WHAT TO DO – Please output every entry below exactly as written, leaving out any pictures.

DATASET RECORDS –
****

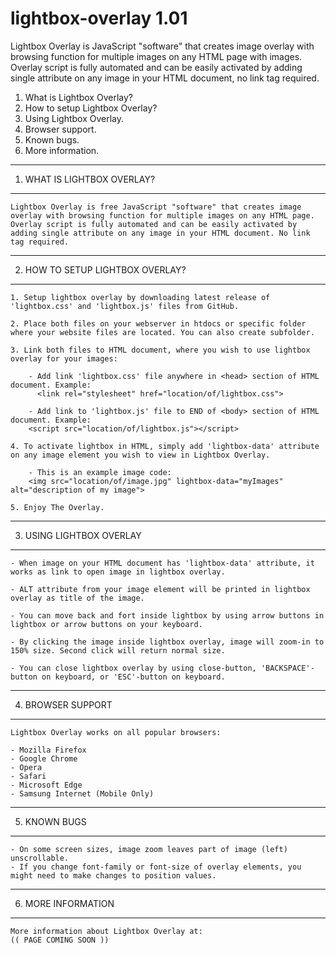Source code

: # lightbox-overlay 1.01
Lightbox Overlay is JavaScript "software" that creates image overlay with browsing function for multiple images on any HTML page with images. Overlay script is fully automated and can be easily activated by adding single attribute on any image in your HTML document, no link tag required.


1. What is Lightbox Overlay?
2. How to setup Lightbox Overlay?
3. Using Lightbox Overlay.
4. Browser support.
5. Known bugs.
6. More information.


----------------------------
1. WHAT IS LIGHTBOX OVERLAY?	
----------------------------
	Lightbox Overlay is free JavaScript "software" that creates image overlay with browsing function for multiple images on any HTML page. 
	Overlay script is fully automated and can be easily activated by adding single attribute on any image in your HTML document. No link tag required. 


---------------------------------
2. HOW TO SETUP LIGHTBOX OVERLAY?
---------------------------------
	1. Setup lightbox overlay by downloading latest release of 'lightbox.css' and 'lightbox.js' files from GitHub.
	
	2. Place both files on your webserver in htdocs or specific folder where your website files are located. You can also create subfolder.
	
	3. Link both files to HTML document, where you wish to use lightbox overlay for your images:
	
		- Add link 'lightbox.css' file anywhere in <head> section of HTML document. Example: 
		  <link rel="stylesheet" href="location/of/lightbox.css">
		  
		- Add link to 'lightbox.js' file to END of <body> section of HTML document. Example:	
	  	<script src="location/of/lightbox.js"></script>
	  	
	4. To activate lightbox in HTML, simply add 'lightbox-data' attribute on any image element you wish to view in Lightbox Overlay.
		
		- This is an example image code:
		<img src="location/of/image.jpg" lightbox-data="myImages" alt="description of my image">
	
	5. Enjoy The Overlay.


-------------------------
3. USING LIGHTBOX OVERLAY	
-------------------------
	- When image on your HTML document has 'lightbox-data' attribute, it works as link to open image in lightbox overlay.

	- ALT attribute from your image element will be printed in lightbox overlay as title of the image.

	- You can move back and fort inside lightbox by using arrow buttons in lightbox or arrow buttons on your keyboard.

	- By clicking the image inside lightbox overlay, image will zoom-in to 150% size. Second click will return normal size.

	- You can close lightbox overlay by using close-button, 'BACKSPACE'-button on keyboard, or 'ESC'-button on keyboard. 


------------------
4. BROWSER SUPPORT
------------------
	Lightbox Overlay works on all popular browsers:

	- Mozilla Firefox
	- Google Chrome
	- Opera
	- Safari
	- Microsoft Edge
	- Samsung Internet (Mobile Only)


-------------
5. KNOWN BUGS
-------------
	- On some screen sizes, image zoom leaves part of image (left) unscrollable.
	- If you change font-family or font-size of overlay elements, you might need to make changes to position values.


-------------------
6. MORE INFORMATION
-------------------
	More information about Lightbox Overlay at:
	(( PAGE COMING SOON ))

****

EXERCISE OUTPUT –
Source code

: # lightbox-overlay 1.01
Lightbox Overlay is JavaScript "software" that creates image overlay with browsing function for multiple images on any HTML page with images. Overlay script is fully automated and can be easily activated by adding single attribute on any image in your HTML document, no link tag required.


1. What is Lightbox Overlay?
2. How to setup Lightbox Overlay?
3. Using Lightbox Overlay.
4. Browser support.
5. Known bugs.
6. More information.


----------------------------
1. WHAT IS LIGHTBOX OVERLAY?	
----------------------------
	Lightbox Overlay is free JavaScript "software" that creates image overlay with browsing function for multiple images on any HTML page. 
	Overlay script is fully automated and can be easily activated by adding single attribute on any image in your HTML document. No link tag required. 


---------------------------------
2. HOW TO SETUP LIGHTBOX OVERLAY?
---------------------------------
	1. Setup lightbox overlay by downloading latest release of 'lightbox.css' and 'lightbox.js' files from GitHub.
	
	2. Place both files on your webserver in htdocs or specific folder where your website files are located. You can also create subfolder.
	
	3. Link both files to HTML document, where you wish to use lightbox overlay for your images:
	
		- Add link 'lightbox.css' file anywhere in <head> section of HTML document. Example: 
		  <link rel="stylesheet" href="location/of/lightbox.css">
		  
		- Add link to 'lightbox.js' file to END of <body> section of HTML document. Example:	
	  	<script src="location/of/lightbox.js"></script>
	  	
	4. To activate lightbox in HTML, simply add 'lightbox-data' attribute on any image element you wish to view in Lightbox Overlay.
		
		- This is an example image code:
		<img src="location/of/image.jpg" lightbox-data="myImages" alt="description of my image">
	
	5. Enjoy The Overlay.


-------------------------
3. USING LIGHTBOX OVERLAY	
-------------------------
	- When image on your HTML document has 'lightbox-data' attribute, it works as link to open image in lightbox overlay.

	- ALT attribute from your image element will be printed in lightbox overlay as title of the image.

	- You can move back and fort inside lightbox by using arrow buttons in lightbox or arrow buttons on your keyboard.

	- By clicking the image inside lightbox overlay, image will zoom-in to 150% size. Second click will return normal size.

	- You can close lightbox overlay by using close-button, 'BACKSPACE'-button on keyboard, or 'ESC'-button on keyboard. 


------------------
4. BROWSER SUPPORT
------------------
	Lightbox Overlay works on all popular browsers:

	- Mozilla Firefox
	- Google Chrome
	- Opera
	- Safari
	- Microsoft Edge
	- Samsung Internet (Mobile Only)


-------------
5. KNOWN BUGS
-------------
	- On some screen sizes, image zoom leaves part of image (left) unscrollable.
	- If you change font-family or font-size of overlay elements, you might need to make changes to position values.


-------------------
6. MORE INFORMATION
-------------------
	More information about Lightbox Overlay at:
	(( PAGE COMING SOON ))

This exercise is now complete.